The overriding criterion for the selection of McArthur River's mining method is the high grade of the uranium orebody. Reserves total an estimated 416 Mlb (188,660 0 averaging 15% U308, and 15% U308 requires remote mining! Furthermore, as general manager Brian Jamieson points out', "the ore will be diluted to 4% U308 using the very low grade special waste stored on surface at Cameco's Key Lake. This is one of the few cases where a mining operation purposely dilutes the ore. By doing so the existing milling facility at Key Lake can be simply modified, and the future liability of the special waste stored on surface is eliminated."
It is an extraodinarily rich deposit located in the uranium-rich Athabasca Basin of northern Saskatchewan, Canada. Using gold equivalents, Brian Jamieson compares it to a gold deposit containing a total of 23 Moz, at a grade of 18 oz/t
Using data from the underground drilling programme, feasibility studies determined that an annual production rate of 18 Mlb U308 was achievable, from a mining rate of just 125 t/d. Brian Jamieson continues: "From a practical point of view, this small tonnage requirement allows for an extremely high degree of engineering control of the extraction progress." Aside from the necessity of remote mining, the other two key criteria in choosing the mining method are ground conditions in and around the ore zone and the presence or lack of groundwater near it. The openings in the ore zone must be stable to minimise operating difficulties.
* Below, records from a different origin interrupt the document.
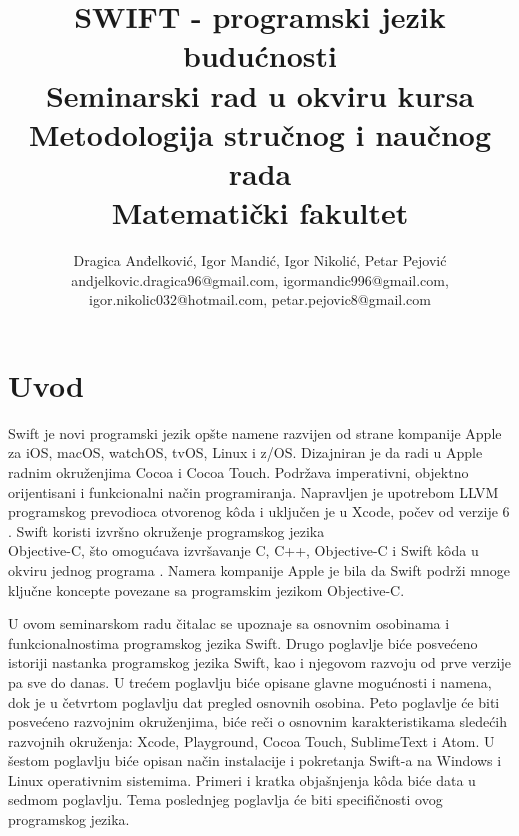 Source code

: \documentclass[a4paper]{article}
\begin{document}
\title{SWIFT - programski jezik budućnosti\\ \small{Seminarski rad u okviru kursa\\Metodologija stručnog i naučnog rada\\ Matematički fakultet}}

\author{Dragica Anđelković, Igor Mandić, Igor Nikolić, Petar Pejović\\ andjelkovic.dragica96@gmail.com,  igormandic996@gmail.com, \\ igor.nikolic032@hotmail.com, petar.pejovic8@gmail.com}


\maketitle



\tableofcontents

\newpage

\section{Uvod}
\label{sec:prviDeo}
Swift je novi programski jezik opšte namene razvijen od strane kompanije Apple za iOS, macOS, watchOS, tvOS, Linux i z/OS. Dizajniran je da radi u Apple radnim okruženjima Cocoa i Cocoa Touch. Podržava imperativni, objektno orijentisani i funkcionalni način programiranja. Napravljen je upotrebom LLVM programskog prevodioca otvorenog k\^{o}da i uključen je u Xcode, počev od verzije 6 \cite{swift_sajt}. Swift koristi izvršno okruženje programskog jezika \\
Objective-C, što omogućava izvršavanje C, C++, Objective-C i Swift k\^{o}da u okviru jednog programa \cite{arc_sajt}.
Namera kompanije Apple je bila da Swift podrži mnoge ključne koncepte povezane sa programskim jezikom Objective-C.

U ovom seminarskom radu čitalac se upoznaje sa osnovnim osobinama i funkcionalnostima programskog jezika Swift. Drugo poglavlje biće posvećeno istoriji nastanka programskog jezika Swift, kao i njegovom razvoju od prve verzije pa sve do danas. U trećem poglavlju biće opisane glavne mogućnosti i namena, dok je u četvrtom poglavlju dat pregled osnovnih osobina. Peto poglavlje će biti posvećeno razvojnim okruženjima, biće reči o osnovnim karakteristikama sledećih razvojnih okruženja: Xcode, Playground, Cocoa Touch, SublimeText i Atom. U šestom poglavlju biće opisan način instalacije i pokretanja Swift-a na Windows i Linux operativnim sistemima. Primeri i kratka objašnjenja k\^{o}da biće data u sedmom poglavlju. Tema poslednjeg poglavlja će biti specifičnosti ovog programskog jezika.
\end{document}
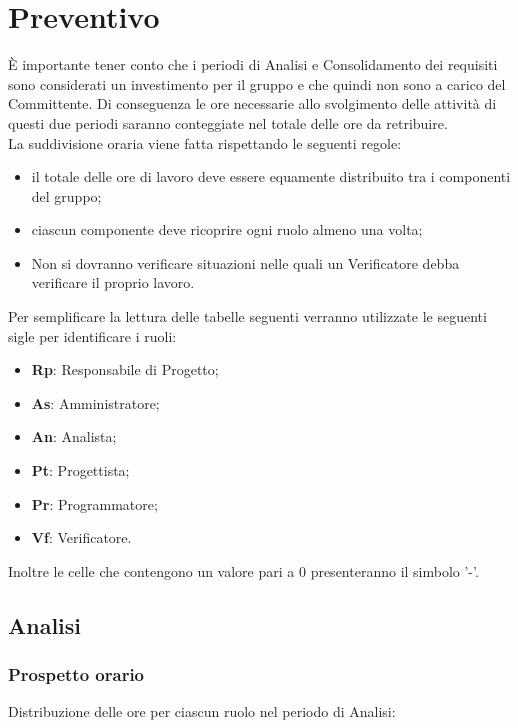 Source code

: \section{Preventivo}
È importante tener conto che i periodi di Analisi e Consolidamento dei requisiti sono considerati un investimento per il gruppo e che quindi non sono a carico del Committente.
Di conseguenza le ore necessarie allo svolgimento delle attività di questi due periodi saranno conteggiate nel totale delle ore da retribuire. \\

La suddivisione oraria viene fatta rispettando le seguenti regole:
\begin{itemize}
	\item il totale delle ore di lavoro deve essere equamente distribuito tra i componenti del gruppo;
	\item ciascun componente deve ricoprire ogni ruolo almeno una volta;
	\item Non si dovranno verificare situazioni nelle quali un Verificatore debba verificare il proprio lavoro.
\end{itemize}

Per semplificare la lettura delle tabelle seguenti verranno utilizzate le seguenti sigle per identificare i ruoli:
\begin{itemize}
	\item \textbf{Rp}: Responsabile di Progetto;
	\item \textbf{As}: Amministratore;
	\item \textbf{An}: Analista;
	\item \textbf{Pt}: Progettista;
	\item \textbf{Pr}: Programmatore;
	\item \textbf{Vf}: Verificatore.
\end{itemize}
Inoltre le celle che contengono un valore pari a 0 presenteranno il simbolo '-'.

\newpage

\subsection{Analisi}
	\subsubsection{Prospetto orario}
		Distribuzione delle ore per ciascun ruolo nel periodo di Analisi:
Brian Jamieson notes: "It typically takes ten to 15 years to bring a uranium project into production, making it a very expensive proposition." It has been estimated that some C$450 million will have been spent at McArthur River before any uranium is produced. Construction began this summer and the production startup will be in 1999. At prices prevailing at the beginning of the year, the contained value of the McArthur River ore is about US$4,600/t.
The orebody was discovered in 1988 by surface drilling, and shaft sinking began in 1993. Underground development at a depth of 530 m began in August 1994. The preliminary feasibility study was prepared after the underground drilling programme was completed in June 1995. In December that year Cameco filed an Environmental Impact Statement (EIS) which it believes is one of the most comprehensive ever undertaken for a uranium project (17 volumes with almost 13,000 pages). At the end of February this year, the panel examining uranium mining in northern Saskatchewan recommended that the project be approved by the federal and provincial governments. That approval was given in May and final regulatory approval for construction was given on August 22.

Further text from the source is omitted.